Ce qui ne change pas
je chante
le nuage la cime la tige
l’offrande le don le fléau
Ce sont des vers de Mariangela Gualtieri tirés du recueil Bestia di gioia [Bête de joie] (Einaudi, 2010) qui représentent une poétique en profonde harmonie avec le fait d'être et de ne pas être, avec les choses, la nature, les animaux. Des vers pacifiés, également avec ce qui pour les autres est source de douleur et de frayeur: la fin, la mort, les abîmes de la sensibilité. Des vers qui cherchent (et trouvent) un point de stabilité dans le fait d'être au monde, une racine qui creuse dans des zones profondes pour arriver au ciel. Des vers remplis de reconnaissance pour la vie.

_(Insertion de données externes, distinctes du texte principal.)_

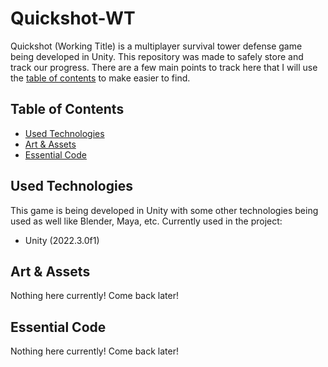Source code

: # Quickshot-WT

Quickshot (Working Title) is a multiplayer survival tower defense game being developed in Unity. This repository was made to safely store and track our progress. There are a few main points to track here that I will use the [table of contents](#table-of-contents) to make easier to find.

## Table of Contents

- [Used Technologies](#used-technologies)
- [Art & Assets](#art--assets)
- [Essential Code](#essential-code)

## Used Technologies

This game is being developed in Unity with some other technologies being used as well like Blender, Maya, etc. Currently used in the project:

- Unity (2022.3.0f1)

## Art & Assets

Nothing here currently! Come back later!

## Essential Code

Nothing here currently! Come back later!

Je lis dans le même recueil:
Au centre de moi-même
une bestiole accroupie se réveille
et respire le silence qui, dans la journée,
a manqué. Elle respire. A sa manière
elle chante
C'est cette capacité de se sentir appartenir à un tout mystérieux, mais qui ne terrorise pas, cette joie affectueuse qui active peut-être les antennes cachées d'une capacité artistique inévitablement prophétique. Si je pense aux poètes d'aujourd'hui, je ne vois pas qui mieux que Mariangela Gualtieri peut incarner la figure du bon prophète, riche d'amour pour la création, pour son mal et son bien, que tant de personnes ont pu reconnaître dans la lecture d'une de ses poésies, Bello mondo, tirée du recueil Le giovani parole (Einaudi, 2015), qui a été faite l'hiver dernier par Jovanotti sur la scène du festival de Sanremo:
Je désire remercier
Car sur cette terre existe la musique
la main droite et la main gauche
Et leur accord intime
pour qui est indifférent à la notoriété
Pour les chiens, pour les chats
Etres fraternels chargés de mystère
Une poésie “franciscaine” que l'autrice elle-même reconnaît comme telle, déjà écrite par les auteurs de son cœur, mais — j'utilise l'un de ses mots — «inépuisable», alors qu'elle me dit: «Depuis toujours, je me sens naturellement faire partie d'un tout très vaste et il me semble, de mon point de vue terrestre, doté d'une beauté stupéfiante. Cette beauté continue à se révéler à mes yeux et me passionne: je suis proche de l'enthousiasme de François d'Assise ou de G.M. Hopkins, plus que de la nature marâtre de Leopardi. Je crois que cela fait partie de mon « être-ainsi-faite ». La frayeur, ou la part d'ombre, appartient à ce qui m'éloigne de cette consonance, de ce sentiment d'être en harmonie avec le reste et, parmi les obstacles, il y a donc en premier lieu mon esprit tourmenté, quand il travaille de manière lancinante, et également la course incessante à laquelle nous sommes tous obligés, agir toujours en vue d'un résultat, le manque de silence».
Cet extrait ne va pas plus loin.